Document images with source code:
┌────────
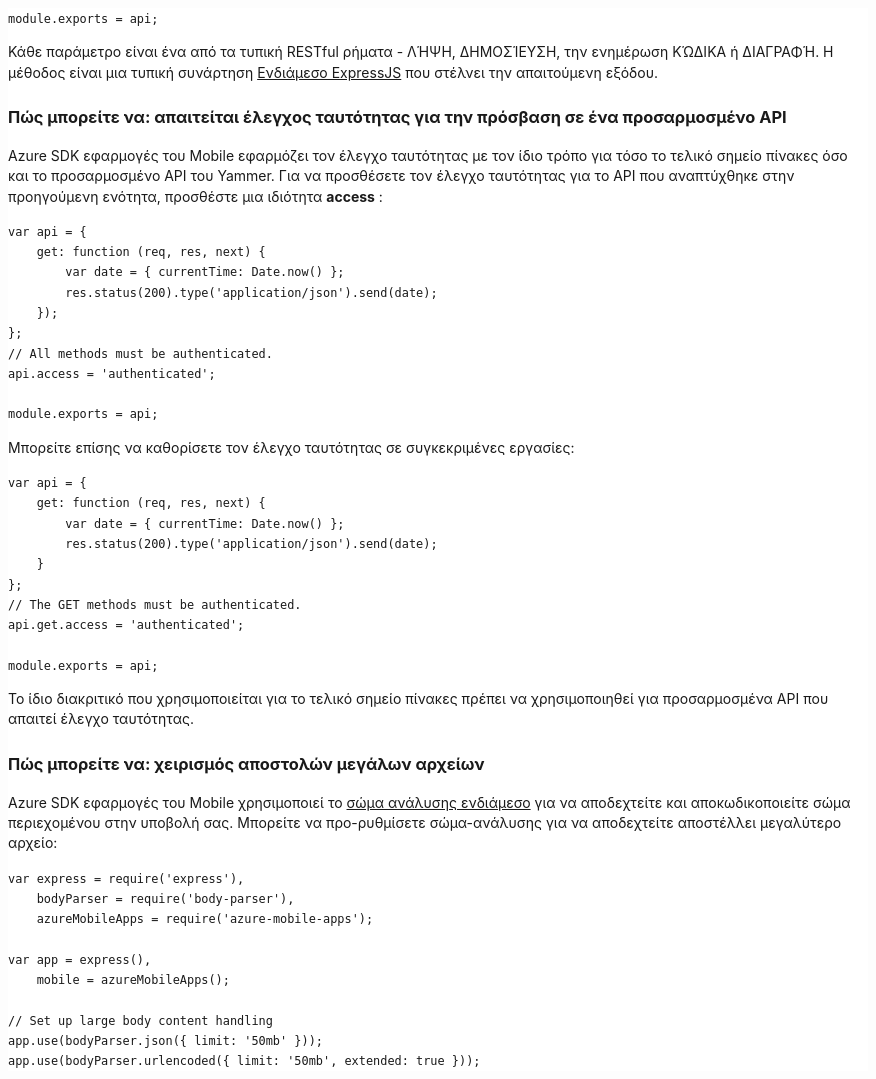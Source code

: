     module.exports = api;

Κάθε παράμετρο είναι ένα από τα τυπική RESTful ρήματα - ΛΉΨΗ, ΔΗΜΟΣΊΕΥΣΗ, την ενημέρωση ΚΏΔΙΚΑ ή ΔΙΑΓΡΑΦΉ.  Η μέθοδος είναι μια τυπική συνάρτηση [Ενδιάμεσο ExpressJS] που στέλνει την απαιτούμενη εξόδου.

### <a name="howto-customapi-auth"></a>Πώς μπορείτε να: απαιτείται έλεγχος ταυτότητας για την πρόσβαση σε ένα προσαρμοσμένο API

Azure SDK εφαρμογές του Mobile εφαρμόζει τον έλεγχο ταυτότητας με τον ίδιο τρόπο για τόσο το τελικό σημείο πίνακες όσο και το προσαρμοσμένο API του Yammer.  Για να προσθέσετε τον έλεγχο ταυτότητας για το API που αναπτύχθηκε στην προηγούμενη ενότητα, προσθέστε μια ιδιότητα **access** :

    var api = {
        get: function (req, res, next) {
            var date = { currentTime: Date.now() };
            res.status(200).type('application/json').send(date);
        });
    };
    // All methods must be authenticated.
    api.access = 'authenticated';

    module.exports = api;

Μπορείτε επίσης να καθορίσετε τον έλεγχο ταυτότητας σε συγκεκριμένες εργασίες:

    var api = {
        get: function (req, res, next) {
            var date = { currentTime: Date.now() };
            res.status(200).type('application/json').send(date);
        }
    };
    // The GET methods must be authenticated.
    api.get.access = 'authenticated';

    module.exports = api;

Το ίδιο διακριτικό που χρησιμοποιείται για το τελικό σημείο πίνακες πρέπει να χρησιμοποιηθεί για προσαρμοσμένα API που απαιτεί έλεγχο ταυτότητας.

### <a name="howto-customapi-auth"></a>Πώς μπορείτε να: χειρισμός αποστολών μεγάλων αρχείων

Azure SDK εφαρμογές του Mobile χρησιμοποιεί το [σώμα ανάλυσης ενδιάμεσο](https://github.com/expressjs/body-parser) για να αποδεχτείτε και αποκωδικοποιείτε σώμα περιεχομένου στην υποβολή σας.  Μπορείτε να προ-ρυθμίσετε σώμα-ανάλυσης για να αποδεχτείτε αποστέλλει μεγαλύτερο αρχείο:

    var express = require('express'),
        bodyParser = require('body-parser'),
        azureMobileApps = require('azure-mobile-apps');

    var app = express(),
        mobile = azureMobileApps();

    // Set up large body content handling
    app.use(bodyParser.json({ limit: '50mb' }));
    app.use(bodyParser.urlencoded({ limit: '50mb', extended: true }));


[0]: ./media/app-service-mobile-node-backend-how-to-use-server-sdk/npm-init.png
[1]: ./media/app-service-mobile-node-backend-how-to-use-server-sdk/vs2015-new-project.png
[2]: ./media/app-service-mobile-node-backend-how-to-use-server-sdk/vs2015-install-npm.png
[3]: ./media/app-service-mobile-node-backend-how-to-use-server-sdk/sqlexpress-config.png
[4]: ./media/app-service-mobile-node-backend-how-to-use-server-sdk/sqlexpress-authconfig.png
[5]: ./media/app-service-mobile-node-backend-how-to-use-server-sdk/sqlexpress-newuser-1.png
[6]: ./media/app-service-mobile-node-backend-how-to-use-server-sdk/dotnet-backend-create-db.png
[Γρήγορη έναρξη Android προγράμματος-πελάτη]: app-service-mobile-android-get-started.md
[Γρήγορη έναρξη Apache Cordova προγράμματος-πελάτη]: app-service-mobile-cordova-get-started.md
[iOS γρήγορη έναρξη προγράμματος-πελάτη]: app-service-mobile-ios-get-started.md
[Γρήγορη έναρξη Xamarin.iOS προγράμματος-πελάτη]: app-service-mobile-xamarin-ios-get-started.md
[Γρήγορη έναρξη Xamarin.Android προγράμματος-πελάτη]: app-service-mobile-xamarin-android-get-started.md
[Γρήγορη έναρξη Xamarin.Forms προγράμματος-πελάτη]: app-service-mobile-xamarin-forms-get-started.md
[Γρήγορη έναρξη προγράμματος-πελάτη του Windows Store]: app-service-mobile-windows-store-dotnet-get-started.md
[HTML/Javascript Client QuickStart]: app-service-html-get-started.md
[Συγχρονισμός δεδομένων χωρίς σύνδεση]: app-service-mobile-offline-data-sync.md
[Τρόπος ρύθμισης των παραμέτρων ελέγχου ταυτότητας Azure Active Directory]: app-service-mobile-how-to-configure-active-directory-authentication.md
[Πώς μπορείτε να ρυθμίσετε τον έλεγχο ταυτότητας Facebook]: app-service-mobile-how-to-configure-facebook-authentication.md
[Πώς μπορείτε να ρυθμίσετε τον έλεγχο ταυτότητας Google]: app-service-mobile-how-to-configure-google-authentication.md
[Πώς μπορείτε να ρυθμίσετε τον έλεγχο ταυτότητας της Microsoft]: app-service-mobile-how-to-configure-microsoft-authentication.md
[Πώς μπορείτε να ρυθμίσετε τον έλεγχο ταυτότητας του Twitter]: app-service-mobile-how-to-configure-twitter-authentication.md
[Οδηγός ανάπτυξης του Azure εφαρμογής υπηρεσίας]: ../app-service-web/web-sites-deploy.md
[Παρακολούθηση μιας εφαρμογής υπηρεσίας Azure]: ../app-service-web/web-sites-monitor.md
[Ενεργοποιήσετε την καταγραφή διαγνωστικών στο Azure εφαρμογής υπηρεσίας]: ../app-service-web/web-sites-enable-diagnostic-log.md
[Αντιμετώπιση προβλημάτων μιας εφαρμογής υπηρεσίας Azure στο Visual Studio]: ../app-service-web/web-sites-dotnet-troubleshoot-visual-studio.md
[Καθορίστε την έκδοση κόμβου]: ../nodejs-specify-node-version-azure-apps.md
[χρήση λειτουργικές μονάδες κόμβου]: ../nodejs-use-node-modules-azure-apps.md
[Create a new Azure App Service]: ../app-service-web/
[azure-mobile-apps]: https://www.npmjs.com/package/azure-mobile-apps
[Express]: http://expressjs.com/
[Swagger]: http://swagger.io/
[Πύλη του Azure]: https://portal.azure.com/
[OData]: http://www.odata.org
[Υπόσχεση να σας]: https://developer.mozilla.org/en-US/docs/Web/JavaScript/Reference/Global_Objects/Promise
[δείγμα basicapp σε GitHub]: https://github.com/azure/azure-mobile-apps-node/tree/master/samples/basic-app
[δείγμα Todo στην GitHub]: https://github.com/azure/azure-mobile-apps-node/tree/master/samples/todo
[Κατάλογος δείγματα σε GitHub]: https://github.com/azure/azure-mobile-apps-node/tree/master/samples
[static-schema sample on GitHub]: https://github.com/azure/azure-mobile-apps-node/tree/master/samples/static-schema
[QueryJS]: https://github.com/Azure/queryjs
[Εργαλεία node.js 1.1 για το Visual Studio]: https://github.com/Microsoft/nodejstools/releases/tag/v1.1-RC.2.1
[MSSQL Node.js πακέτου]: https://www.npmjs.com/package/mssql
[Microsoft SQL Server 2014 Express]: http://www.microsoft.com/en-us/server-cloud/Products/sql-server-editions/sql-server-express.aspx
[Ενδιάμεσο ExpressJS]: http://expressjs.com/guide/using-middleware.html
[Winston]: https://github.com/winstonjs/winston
└────────
● **TASK DETAILS**: Please write out exactly the line containing "[δείγμα Todo στην" and every line after it through the end of the records, nothing more.

● **OUTPUT OF THE TASK**:
[δείγμα Todo στην GitHub]: https://github.com/azure/azure-mobile-apps-node/tree/master/samples/todo
[Κατάλογος δείγματα σε GitHub]: https://github.com/azure/azure-mobile-apps-node/tree/master/samples
[static-schema sample on GitHub]: https://github.com/azure/azure-mobile-apps-node/tree/master/samples/static-schema
[QueryJS]: https://github.com/Azure/queryjs
[Εργαλεία node.js 1.1 για το Visual Studio]: https://github.com/Microsoft/nodejstools/releases/tag/v1.1-RC.2.1
[MSSQL Node.js πακέτου]: https://www.npmjs.com/package/mssql
[Microsoft SQL Server 2014 Express]: http://www.microsoft.com/en-us/server-cloud/Products/sql-server-editions/sql-server-express.aspx
[Ενδιάμεσο ExpressJS]: http://expressjs.com/guide/using-middleware.html
[Winston]: https://github.com/winstonjs/winston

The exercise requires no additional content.